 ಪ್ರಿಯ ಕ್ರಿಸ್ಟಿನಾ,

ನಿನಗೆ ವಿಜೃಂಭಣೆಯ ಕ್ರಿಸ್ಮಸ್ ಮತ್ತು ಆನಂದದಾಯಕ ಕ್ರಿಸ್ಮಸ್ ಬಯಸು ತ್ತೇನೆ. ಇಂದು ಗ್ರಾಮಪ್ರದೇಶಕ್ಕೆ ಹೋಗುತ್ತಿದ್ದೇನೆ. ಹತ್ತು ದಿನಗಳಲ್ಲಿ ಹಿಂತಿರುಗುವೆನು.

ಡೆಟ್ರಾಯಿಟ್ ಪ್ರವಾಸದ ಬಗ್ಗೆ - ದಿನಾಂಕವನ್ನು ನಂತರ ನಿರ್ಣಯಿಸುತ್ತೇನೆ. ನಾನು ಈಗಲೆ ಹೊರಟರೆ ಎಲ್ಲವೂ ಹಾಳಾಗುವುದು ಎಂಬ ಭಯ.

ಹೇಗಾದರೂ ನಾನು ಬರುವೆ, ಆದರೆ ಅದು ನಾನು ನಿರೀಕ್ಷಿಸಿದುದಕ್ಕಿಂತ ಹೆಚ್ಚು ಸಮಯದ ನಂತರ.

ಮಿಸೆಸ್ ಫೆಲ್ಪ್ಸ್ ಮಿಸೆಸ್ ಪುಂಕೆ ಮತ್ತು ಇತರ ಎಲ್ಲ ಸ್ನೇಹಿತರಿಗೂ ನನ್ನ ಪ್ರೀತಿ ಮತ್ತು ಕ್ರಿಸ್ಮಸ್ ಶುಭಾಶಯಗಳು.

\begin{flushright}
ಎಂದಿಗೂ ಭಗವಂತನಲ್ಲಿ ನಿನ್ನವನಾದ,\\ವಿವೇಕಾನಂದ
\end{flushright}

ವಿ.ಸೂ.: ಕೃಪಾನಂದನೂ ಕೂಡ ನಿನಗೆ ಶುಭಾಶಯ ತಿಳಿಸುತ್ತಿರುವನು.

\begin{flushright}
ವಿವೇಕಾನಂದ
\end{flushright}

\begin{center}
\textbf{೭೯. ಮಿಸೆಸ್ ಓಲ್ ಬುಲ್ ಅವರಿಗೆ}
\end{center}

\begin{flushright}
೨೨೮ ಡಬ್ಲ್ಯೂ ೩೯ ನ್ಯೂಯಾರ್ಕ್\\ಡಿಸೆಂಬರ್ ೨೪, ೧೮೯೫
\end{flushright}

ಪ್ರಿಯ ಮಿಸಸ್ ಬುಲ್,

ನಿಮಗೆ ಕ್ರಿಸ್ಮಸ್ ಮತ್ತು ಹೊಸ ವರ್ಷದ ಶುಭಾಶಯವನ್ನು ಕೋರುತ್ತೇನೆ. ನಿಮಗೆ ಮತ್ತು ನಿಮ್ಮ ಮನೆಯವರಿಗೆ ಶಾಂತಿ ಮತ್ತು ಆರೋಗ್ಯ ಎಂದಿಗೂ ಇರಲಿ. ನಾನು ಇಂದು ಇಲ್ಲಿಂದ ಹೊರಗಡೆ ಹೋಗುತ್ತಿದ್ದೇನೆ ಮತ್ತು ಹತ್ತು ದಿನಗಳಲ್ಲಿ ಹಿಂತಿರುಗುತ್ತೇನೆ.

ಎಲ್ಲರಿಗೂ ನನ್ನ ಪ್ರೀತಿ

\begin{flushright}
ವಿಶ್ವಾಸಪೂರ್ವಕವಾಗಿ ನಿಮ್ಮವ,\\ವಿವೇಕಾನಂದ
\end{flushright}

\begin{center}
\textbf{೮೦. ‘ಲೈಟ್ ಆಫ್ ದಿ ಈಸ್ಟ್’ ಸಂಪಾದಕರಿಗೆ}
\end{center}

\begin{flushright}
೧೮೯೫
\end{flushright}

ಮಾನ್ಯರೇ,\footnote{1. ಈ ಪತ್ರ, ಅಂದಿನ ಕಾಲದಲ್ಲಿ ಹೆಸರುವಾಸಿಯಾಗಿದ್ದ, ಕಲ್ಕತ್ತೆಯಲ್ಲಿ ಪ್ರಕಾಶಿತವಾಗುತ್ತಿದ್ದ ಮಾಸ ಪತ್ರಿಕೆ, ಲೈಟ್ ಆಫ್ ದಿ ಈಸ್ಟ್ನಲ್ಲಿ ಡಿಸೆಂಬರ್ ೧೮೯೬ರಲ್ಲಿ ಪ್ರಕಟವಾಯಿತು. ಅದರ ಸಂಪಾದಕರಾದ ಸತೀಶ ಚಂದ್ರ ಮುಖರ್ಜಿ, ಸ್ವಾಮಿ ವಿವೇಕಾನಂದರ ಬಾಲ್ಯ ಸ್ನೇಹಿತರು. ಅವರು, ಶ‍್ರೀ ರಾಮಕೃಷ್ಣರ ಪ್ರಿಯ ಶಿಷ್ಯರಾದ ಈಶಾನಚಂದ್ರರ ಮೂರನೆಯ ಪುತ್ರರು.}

## EXERCISE BRIEF
Reproduce the entries above in full, exactly as they read.

## RESPONSE AREA
 ಪ್ರಿಯ ಕ್ರಿಸ್ಟಿನಾ,

ನಿನಗೆ ವಿಜೃಂಭಣೆಯ ಕ್ರಿಸ್ಮಸ್ ಮತ್ತು ಆನಂದದಾಯಕ ಕ್ರಿಸ್ಮಸ್ ಬಯಸು ತ್ತೇನೆ. ಇಂದು ಗ್ರಾಮಪ್ರದೇಶಕ್ಕೆ ಹೋಗುತ್ತಿದ್ದೇನೆ. ಹತ್ತು ದಿನಗಳಲ್ಲಿ ಹಿಂತಿರುಗುವೆನು.

ಡೆಟ್ರಾಯಿಟ್ ಪ್ರವಾಸದ ಬಗ್ಗೆ - ದಿನಾಂಕವನ್ನು ನಂತರ ನಿರ್ಣಯಿಸುತ್ತೇನೆ. ನಾನು ಈಗಲೆ ಹೊರಟರೆ ಎಲ್ಲವೂ ಹಾಳಾಗುವುದು ಎಂಬ ಭಯ.

ಹೇಗಾದರೂ ನಾನು ಬರುವೆ, ಆದರೆ ಅದು ನಾನು ನಿರೀಕ್ಷಿಸಿದುದಕ್ಕಿಂತ ಹೆಚ್ಚು ಸಮಯದ ನಂತರ.

ಮಿಸೆಸ್ ಫೆಲ್ಪ್ಸ್ ಮಿಸೆಸ್ ಪುಂಕೆ ಮತ್ತು ಇತರ ಎಲ್ಲ ಸ್ನೇಹಿತರಿಗೂ ನನ್ನ ಪ್ರೀತಿ ಮತ್ತು ಕ್ರಿಸ್ಮಸ್ ಶುಭಾಶಯಗಳು.

\begin{flushright}
ಎಂದಿಗೂ ಭಗವಂತನಲ್ಲಿ ನಿನ್ನವನಾದ,\\ವಿವೇಕಾನಂದ
\end{flushright}

ವಿ.ಸೂ.: ಕೃಪಾನಂದನೂ ಕೂಡ ನಿನಗೆ ಶುಭಾಶಯ ತಿಳಿಸುತ್ತಿರುವನು.

\begin{flushright}
ವಿವೇಕಾನಂದ
\end{flushright}

\begin{center}
\textbf{೭೯. ಮಿಸೆಸ್ ಓಲ್ ಬುಲ್ ಅವರಿಗೆ}
\end{center}

\begin{flushright}
೨೨೮ ಡಬ್ಲ್ಯೂ ೩೯ ನ್ಯೂಯಾರ್ಕ್\\ಡಿಸೆಂಬರ್ ೨೪, ೧೮೯೫
\end{flushright}

ಪ್ರಿಯ ಮಿಸಸ್ ಬುಲ್,

ನಿಮಗೆ ಕ್ರಿಸ್ಮಸ್ ಮತ್ತು ಹೊಸ ವರ್ಷದ ಶುಭಾಶಯವನ್ನು ಕೋರುತ್ತೇನೆ. ನಿಮಗೆ ಮತ್ತು ನಿಮ್ಮ ಮನೆಯವರಿಗೆ ಶಾಂತಿ ಮತ್ತು ಆರೋಗ್ಯ ಎಂದಿಗೂ ಇರಲಿ. ನಾನು ಇಂದು ಇಲ್ಲಿಂದ ಹೊರಗಡೆ ಹೋಗುತ್ತಿದ್ದೇನೆ ಮತ್ತು ಹತ್ತು ದಿನಗಳಲ್ಲಿ ಹಿಂತಿರುಗುತ್ತೇನೆ.

ಎಲ್ಲರಿಗೂ ನನ್ನ ಪ್ರೀತಿ

\begin{flushright}
ವಿಶ್ವಾಸಪೂರ್ವಕವಾಗಿ ನಿಮ್ಮವ,\\ವಿವೇಕಾನಂದ
\end{flushright}

\begin{center}
\textbf{೮೦. ‘ಲೈಟ್ ಆಫ್ ದಿ ಈಸ್ಟ್’ ಸಂಪಾದಕರಿಗೆ}
\end{center}

\begin{flushright}
೧೮೯೫
\end{flushright}

ಮಾನ್ಯರೇ,\footnote{1. ಈ ಪತ್ರ, ಅಂದಿನ ಕಾಲದಲ್ಲಿ ಹೆಸರುವಾಸಿಯಾಗಿದ್ದ, ಕಲ್ಕತ್ತೆಯಲ್ಲಿ ಪ್ರಕಾಶಿತವಾಗುತ್ತಿದ್ದ ಮಾಸ ಪತ್ರಿಕೆ, ಲೈಟ್ ಆಫ್ ದಿ ಈಸ್ಟ್ನಲ್ಲಿ ಡಿಸೆಂಬರ್ ೧೮೯೬ರಲ್ಲಿ ಪ್ರಕಟವಾಯಿತು. ಅದರ ಸಂಪಾದಕರಾದ ಸತೀಶ ಚಂದ್ರ ಮುಖರ್ಜಿ, ಸ್ವಾಮಿ ವಿವೇಕಾನಂದರ ಬಾಲ್ಯ ಸ್ನೇಹಿತರು. ಅವರು, ಶ‍್ರೀ ರಾಮಕೃಷ್ಣರ ಪ್ರಿಯ ಶಿಷ್ಯರಾದ ಈಶಾನಚಂದ್ರರ ಮೂರನೆಯ ಪುತ್ರರು.}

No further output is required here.